**TRY IT:**
Range to reproduce from the entries below: the line with "2. **Test SSH manually** to ensure VPS access", the line with "in this deployment.**", and every line in between. Give them exactly and give nothing else.
*** Opening DATA LISTING ***
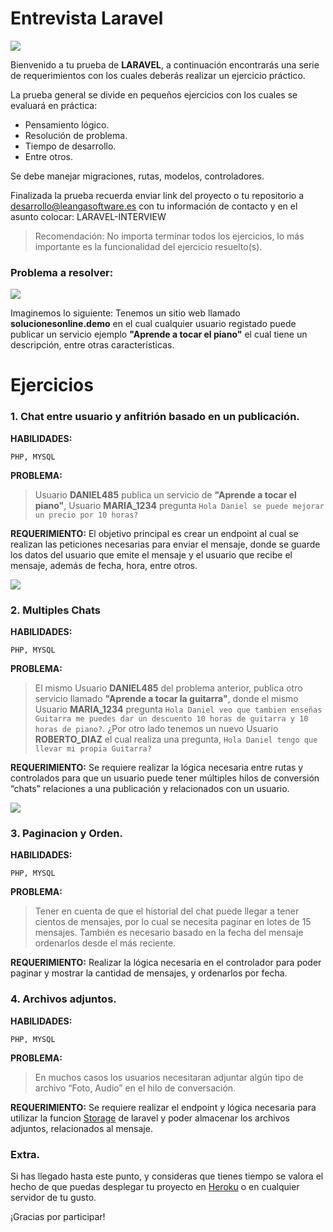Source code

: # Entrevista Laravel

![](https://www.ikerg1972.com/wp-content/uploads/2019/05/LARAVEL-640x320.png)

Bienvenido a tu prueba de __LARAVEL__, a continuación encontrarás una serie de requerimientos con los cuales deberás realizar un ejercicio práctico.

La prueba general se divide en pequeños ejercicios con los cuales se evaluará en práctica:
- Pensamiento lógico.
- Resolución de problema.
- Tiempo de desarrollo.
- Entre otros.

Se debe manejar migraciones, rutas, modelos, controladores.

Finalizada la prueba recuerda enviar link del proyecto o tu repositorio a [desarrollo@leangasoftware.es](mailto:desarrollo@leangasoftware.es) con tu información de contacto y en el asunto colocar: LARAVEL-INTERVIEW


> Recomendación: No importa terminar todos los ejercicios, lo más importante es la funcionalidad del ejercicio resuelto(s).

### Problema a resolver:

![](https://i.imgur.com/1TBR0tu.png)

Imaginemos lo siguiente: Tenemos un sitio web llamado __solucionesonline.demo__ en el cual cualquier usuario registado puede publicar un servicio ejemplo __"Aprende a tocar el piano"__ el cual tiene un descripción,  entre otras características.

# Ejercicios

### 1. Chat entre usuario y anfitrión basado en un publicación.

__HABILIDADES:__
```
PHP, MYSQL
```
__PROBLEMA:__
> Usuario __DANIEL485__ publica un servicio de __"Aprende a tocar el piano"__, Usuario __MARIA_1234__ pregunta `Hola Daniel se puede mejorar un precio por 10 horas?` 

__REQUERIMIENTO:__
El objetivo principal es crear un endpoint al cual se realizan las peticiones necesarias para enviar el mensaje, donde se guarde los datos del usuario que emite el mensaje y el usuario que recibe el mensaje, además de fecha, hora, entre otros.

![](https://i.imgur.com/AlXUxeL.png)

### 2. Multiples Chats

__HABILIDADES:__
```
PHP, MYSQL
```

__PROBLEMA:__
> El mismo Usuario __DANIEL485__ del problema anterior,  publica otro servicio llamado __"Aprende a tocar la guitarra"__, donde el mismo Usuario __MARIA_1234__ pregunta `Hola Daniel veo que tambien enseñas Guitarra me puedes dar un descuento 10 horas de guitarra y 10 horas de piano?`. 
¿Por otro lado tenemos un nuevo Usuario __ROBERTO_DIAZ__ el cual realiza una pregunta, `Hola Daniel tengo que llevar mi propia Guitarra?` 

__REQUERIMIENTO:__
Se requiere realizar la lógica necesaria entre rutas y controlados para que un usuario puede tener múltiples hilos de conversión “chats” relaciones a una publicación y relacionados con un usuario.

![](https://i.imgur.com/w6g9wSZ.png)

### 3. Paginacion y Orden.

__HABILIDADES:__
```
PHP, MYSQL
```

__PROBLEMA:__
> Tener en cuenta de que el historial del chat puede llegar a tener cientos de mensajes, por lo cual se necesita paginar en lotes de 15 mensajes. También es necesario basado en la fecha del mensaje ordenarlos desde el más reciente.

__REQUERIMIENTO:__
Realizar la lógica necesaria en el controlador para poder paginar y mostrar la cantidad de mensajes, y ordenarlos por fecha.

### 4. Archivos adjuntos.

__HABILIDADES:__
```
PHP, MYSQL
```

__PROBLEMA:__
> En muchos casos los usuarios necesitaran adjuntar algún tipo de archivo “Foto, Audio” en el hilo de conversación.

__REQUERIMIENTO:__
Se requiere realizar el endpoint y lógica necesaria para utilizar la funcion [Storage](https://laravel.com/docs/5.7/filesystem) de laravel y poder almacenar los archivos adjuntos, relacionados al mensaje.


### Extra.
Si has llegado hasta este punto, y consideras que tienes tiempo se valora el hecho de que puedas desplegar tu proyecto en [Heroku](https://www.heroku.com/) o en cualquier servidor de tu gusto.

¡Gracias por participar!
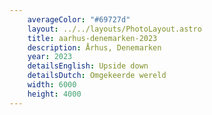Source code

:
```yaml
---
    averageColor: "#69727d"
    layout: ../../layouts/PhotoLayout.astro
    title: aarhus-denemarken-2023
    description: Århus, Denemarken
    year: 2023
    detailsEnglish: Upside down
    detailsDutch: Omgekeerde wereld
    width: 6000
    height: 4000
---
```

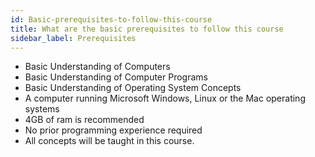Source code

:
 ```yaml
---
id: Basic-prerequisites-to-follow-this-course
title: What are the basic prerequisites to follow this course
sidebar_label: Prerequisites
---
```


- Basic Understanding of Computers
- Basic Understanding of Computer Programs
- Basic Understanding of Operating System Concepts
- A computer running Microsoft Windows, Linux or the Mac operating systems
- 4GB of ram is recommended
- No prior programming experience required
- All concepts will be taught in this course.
*** Closing DATA LISTING ***
*** Opening DATA LISTING ***
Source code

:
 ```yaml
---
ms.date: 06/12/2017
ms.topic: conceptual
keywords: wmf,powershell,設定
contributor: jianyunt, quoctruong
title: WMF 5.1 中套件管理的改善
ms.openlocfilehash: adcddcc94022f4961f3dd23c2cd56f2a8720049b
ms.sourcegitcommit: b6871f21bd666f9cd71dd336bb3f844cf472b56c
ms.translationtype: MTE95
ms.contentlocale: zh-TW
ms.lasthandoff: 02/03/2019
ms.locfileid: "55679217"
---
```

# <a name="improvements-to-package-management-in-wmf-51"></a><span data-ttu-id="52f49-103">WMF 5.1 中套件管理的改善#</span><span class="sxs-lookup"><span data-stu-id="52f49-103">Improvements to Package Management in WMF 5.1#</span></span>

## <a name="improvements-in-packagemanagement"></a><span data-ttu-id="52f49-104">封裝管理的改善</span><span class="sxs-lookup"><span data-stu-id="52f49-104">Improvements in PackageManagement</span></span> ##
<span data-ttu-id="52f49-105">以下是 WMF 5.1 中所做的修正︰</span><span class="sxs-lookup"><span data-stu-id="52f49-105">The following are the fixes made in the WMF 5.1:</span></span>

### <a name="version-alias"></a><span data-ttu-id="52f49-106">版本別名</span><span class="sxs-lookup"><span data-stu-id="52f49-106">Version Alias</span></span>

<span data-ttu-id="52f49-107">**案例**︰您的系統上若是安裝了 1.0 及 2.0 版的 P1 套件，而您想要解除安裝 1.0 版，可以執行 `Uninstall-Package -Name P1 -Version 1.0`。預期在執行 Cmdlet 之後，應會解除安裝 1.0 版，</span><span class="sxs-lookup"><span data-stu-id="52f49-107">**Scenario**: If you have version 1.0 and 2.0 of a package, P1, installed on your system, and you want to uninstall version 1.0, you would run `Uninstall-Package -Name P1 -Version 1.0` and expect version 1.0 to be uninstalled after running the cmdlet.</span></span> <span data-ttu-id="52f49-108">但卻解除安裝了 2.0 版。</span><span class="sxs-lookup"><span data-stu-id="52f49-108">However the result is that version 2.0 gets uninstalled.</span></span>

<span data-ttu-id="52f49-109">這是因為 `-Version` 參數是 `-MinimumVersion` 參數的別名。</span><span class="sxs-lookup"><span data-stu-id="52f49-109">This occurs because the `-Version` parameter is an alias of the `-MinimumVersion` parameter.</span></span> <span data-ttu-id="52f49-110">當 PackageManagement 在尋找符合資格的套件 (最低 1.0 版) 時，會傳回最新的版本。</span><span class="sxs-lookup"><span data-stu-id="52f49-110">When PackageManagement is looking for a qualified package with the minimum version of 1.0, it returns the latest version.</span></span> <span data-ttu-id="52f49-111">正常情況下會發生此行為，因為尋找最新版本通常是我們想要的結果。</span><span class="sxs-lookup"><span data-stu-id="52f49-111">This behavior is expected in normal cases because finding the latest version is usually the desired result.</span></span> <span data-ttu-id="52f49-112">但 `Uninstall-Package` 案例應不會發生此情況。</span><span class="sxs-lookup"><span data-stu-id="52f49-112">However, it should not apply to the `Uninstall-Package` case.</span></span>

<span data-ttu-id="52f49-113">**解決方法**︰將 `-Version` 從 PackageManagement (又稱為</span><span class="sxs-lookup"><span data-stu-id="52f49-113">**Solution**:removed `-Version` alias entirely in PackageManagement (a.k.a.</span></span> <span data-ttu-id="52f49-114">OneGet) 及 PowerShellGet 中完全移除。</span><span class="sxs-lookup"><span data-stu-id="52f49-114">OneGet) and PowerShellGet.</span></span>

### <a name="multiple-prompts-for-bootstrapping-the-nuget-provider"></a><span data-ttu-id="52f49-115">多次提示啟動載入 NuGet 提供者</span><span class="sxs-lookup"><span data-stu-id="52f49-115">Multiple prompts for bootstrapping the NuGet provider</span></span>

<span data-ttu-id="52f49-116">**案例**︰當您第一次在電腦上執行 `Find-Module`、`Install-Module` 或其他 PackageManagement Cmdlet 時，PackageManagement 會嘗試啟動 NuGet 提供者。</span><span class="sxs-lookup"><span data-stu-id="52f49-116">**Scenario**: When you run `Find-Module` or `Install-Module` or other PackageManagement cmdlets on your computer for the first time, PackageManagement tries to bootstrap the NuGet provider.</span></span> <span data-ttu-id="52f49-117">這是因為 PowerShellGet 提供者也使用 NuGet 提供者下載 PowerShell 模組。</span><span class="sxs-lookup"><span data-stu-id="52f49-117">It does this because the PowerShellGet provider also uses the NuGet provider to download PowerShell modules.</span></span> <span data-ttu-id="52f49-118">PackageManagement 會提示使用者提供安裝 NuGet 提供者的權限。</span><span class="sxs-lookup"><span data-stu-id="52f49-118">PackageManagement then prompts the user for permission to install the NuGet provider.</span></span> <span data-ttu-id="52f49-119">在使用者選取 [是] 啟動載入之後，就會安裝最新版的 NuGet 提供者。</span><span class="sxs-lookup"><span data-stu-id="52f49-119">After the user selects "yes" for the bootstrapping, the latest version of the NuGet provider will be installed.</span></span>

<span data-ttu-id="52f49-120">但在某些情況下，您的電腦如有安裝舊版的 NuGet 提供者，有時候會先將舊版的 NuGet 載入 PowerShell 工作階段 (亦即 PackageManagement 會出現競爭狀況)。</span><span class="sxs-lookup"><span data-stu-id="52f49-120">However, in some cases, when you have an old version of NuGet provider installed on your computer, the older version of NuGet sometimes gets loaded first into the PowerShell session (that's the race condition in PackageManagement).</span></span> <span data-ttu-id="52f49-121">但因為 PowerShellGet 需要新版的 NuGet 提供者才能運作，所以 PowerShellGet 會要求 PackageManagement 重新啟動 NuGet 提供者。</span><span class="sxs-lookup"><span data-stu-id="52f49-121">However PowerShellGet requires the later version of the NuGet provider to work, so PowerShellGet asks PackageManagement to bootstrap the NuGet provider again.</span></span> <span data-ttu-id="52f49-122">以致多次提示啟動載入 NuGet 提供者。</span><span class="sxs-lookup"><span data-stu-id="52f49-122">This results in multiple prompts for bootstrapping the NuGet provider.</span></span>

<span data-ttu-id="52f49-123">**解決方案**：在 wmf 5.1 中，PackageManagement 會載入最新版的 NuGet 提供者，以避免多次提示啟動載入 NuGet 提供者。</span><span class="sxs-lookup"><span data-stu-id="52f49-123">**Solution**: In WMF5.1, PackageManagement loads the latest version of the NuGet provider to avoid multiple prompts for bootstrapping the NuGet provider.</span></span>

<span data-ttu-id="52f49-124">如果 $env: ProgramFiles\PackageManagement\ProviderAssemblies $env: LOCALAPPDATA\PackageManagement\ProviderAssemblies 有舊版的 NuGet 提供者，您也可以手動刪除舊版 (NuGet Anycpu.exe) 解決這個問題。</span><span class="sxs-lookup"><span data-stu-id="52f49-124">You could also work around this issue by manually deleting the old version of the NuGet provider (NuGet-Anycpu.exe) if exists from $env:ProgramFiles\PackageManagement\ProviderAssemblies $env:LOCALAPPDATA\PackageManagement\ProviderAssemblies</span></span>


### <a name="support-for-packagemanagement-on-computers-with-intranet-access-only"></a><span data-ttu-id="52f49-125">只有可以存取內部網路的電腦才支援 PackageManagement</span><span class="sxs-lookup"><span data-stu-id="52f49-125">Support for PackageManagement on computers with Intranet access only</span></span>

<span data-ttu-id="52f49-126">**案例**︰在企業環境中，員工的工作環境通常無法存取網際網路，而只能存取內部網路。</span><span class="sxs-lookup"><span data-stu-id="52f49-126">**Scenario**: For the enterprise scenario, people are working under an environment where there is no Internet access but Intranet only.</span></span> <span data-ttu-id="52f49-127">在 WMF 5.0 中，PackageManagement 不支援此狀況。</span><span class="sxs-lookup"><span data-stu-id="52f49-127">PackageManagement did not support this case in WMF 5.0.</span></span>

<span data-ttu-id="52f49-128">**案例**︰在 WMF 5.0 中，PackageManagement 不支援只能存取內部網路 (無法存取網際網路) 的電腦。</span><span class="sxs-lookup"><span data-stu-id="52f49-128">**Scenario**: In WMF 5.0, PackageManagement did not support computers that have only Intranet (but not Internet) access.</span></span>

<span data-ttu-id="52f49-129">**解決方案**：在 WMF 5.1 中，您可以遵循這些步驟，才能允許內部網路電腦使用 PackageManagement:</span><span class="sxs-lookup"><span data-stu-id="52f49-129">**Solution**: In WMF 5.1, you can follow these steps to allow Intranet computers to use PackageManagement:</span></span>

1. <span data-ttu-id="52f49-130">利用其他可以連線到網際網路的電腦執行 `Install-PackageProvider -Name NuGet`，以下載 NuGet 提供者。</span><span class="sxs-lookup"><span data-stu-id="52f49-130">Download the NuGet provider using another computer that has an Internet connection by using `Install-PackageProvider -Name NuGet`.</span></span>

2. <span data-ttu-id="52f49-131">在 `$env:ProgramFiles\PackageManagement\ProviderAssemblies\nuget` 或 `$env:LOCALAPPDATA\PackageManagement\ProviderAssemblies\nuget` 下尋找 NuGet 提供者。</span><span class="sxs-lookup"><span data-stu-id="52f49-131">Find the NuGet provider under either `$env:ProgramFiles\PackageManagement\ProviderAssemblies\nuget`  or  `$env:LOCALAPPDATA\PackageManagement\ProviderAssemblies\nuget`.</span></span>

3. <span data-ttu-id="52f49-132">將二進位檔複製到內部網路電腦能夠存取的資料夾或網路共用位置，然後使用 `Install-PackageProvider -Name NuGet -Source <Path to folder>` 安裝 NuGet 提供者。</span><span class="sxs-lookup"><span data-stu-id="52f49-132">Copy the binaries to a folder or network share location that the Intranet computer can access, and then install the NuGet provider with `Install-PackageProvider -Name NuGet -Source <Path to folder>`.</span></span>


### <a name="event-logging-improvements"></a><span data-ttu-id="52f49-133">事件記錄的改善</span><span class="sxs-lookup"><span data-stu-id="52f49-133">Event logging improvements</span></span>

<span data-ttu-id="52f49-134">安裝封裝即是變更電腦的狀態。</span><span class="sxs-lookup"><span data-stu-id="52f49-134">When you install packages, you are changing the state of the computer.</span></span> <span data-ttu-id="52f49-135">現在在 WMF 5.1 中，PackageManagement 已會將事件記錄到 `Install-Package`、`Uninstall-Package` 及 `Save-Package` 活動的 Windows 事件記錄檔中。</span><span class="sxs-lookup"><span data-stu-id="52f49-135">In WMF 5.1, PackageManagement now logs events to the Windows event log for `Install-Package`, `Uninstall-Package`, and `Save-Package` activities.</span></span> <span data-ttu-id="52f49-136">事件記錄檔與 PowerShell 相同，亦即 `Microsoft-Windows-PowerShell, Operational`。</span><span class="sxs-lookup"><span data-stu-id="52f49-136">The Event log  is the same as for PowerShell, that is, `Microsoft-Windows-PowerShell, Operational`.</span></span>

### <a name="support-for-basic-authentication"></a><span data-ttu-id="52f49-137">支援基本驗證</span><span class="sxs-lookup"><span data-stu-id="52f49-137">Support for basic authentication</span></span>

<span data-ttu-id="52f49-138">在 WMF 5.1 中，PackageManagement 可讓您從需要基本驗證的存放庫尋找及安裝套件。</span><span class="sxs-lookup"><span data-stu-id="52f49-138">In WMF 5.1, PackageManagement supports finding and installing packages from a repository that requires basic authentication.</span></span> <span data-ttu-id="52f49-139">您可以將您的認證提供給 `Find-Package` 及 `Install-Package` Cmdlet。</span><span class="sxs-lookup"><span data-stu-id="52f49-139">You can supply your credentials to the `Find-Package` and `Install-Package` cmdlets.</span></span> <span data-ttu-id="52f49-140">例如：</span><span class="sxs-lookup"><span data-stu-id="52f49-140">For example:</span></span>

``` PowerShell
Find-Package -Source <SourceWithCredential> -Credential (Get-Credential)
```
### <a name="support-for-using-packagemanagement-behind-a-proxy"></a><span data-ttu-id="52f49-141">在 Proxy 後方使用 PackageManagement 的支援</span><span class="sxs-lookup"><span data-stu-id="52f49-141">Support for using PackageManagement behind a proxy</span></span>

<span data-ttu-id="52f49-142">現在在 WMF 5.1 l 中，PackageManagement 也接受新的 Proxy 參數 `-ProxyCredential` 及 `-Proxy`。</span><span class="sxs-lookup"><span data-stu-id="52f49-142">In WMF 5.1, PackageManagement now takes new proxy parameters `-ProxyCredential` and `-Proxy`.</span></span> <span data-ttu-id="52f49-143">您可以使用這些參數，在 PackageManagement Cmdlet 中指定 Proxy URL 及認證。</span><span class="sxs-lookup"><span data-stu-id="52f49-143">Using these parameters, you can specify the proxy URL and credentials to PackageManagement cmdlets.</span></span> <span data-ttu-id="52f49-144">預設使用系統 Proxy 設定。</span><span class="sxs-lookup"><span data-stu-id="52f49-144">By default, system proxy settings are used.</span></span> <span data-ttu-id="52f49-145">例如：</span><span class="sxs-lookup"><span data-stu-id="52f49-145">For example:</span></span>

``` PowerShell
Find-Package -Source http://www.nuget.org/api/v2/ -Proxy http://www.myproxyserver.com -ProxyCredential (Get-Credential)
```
*** Closing DATA LISTING ***
*** Opening DATA LISTING ***
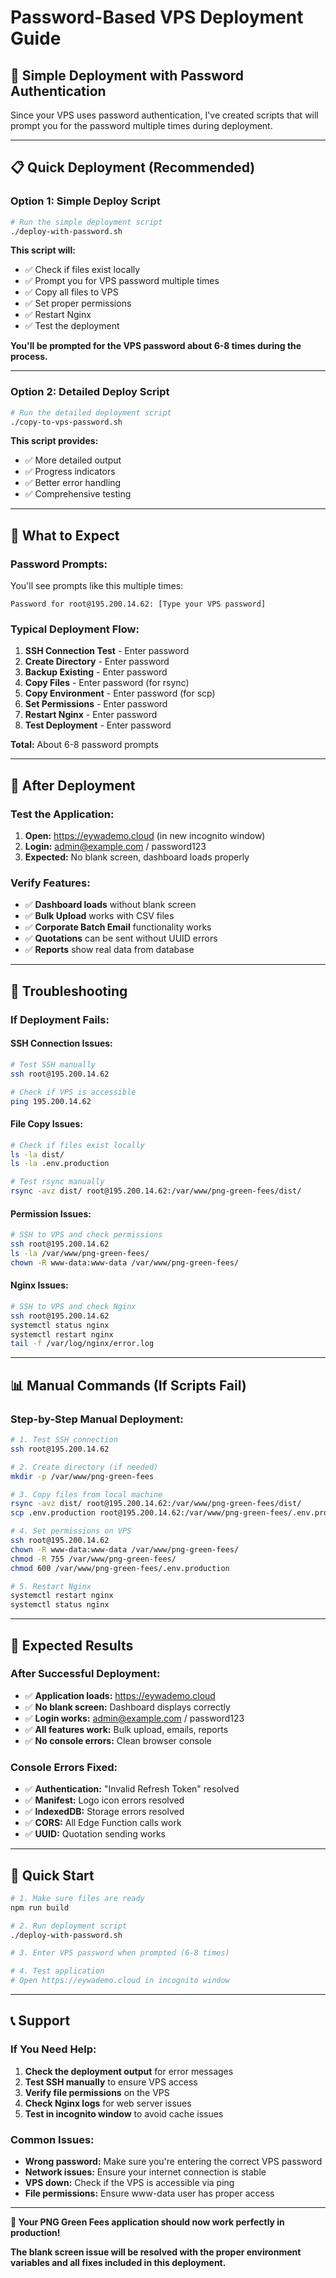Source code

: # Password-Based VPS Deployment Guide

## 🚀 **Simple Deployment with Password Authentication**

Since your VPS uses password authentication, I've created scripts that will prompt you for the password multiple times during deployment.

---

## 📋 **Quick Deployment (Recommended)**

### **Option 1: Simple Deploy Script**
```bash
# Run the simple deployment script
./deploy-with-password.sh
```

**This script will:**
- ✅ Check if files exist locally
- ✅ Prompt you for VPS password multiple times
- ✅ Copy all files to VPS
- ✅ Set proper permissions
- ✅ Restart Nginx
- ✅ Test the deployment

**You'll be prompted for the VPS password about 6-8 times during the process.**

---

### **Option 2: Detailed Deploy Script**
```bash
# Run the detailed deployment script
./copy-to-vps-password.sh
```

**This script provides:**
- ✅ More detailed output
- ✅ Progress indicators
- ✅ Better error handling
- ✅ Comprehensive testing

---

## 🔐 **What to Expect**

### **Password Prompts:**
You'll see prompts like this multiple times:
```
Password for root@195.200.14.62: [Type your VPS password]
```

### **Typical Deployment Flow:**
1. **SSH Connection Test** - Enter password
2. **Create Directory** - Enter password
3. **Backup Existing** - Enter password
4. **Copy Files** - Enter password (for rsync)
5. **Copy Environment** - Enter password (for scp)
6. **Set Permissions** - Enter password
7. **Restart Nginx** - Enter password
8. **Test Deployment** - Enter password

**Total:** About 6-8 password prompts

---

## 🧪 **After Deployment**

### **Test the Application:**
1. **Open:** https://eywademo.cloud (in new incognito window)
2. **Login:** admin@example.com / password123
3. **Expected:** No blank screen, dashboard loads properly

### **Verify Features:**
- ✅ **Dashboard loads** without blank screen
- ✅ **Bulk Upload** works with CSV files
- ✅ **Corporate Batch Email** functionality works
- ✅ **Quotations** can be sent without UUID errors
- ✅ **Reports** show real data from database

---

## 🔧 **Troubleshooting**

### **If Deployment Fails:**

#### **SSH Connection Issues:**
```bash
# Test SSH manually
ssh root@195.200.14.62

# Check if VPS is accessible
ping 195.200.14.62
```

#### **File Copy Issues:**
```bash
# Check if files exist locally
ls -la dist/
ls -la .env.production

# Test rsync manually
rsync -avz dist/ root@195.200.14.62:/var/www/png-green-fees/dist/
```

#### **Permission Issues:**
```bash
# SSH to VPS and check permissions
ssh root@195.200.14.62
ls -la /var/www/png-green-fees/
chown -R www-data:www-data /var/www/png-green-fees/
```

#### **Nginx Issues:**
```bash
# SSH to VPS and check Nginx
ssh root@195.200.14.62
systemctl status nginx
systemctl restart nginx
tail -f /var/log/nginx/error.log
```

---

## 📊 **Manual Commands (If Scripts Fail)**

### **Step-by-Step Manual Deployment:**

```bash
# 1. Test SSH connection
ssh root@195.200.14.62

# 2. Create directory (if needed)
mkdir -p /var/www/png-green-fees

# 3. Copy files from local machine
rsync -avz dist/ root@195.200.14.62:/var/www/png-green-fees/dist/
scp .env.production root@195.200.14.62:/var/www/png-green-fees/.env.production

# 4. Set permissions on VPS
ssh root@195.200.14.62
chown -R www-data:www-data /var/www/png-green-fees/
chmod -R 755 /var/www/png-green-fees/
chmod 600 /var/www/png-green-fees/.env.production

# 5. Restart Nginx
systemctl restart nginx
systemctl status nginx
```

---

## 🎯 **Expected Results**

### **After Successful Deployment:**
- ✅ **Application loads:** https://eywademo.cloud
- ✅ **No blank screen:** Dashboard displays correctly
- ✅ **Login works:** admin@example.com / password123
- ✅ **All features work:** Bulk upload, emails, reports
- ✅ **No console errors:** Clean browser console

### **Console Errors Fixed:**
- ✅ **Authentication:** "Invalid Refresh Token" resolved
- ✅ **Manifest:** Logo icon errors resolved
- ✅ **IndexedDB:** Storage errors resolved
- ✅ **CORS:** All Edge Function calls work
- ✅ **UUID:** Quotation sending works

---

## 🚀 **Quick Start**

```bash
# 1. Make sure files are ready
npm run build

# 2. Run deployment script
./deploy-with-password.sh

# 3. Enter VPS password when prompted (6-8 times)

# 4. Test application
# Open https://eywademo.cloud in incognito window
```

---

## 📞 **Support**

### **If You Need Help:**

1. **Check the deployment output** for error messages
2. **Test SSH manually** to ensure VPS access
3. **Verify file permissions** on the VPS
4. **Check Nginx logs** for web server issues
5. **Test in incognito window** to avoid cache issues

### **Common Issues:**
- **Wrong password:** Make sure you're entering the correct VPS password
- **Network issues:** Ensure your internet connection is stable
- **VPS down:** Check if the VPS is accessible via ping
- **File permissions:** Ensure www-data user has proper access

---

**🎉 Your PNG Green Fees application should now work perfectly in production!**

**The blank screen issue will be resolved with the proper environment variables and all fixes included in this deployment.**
*** Closing DATA LISTING ***
**RESULT:**
2. **Test SSH manually** to ensure VPS access
3. **Verify file permissions** on the VPS
4. **Check Nginx logs** for web server issues
5. **Test in incognito window** to avoid cache issues

### **Common Issues:**
- **Wrong password:** Make sure you're entering the correct VPS password
- **Network issues:** Ensure your internet connection is stable
- **VPS down:** Check if the VPS is accessible via ping
- **File permissions:** Ensure www-data user has proper access

---

**🎉 Your PNG Green Fees application should now work perfectly in production!**

**The blank screen issue will be resolved with the proper environment variables and all fixes included in this deployment.**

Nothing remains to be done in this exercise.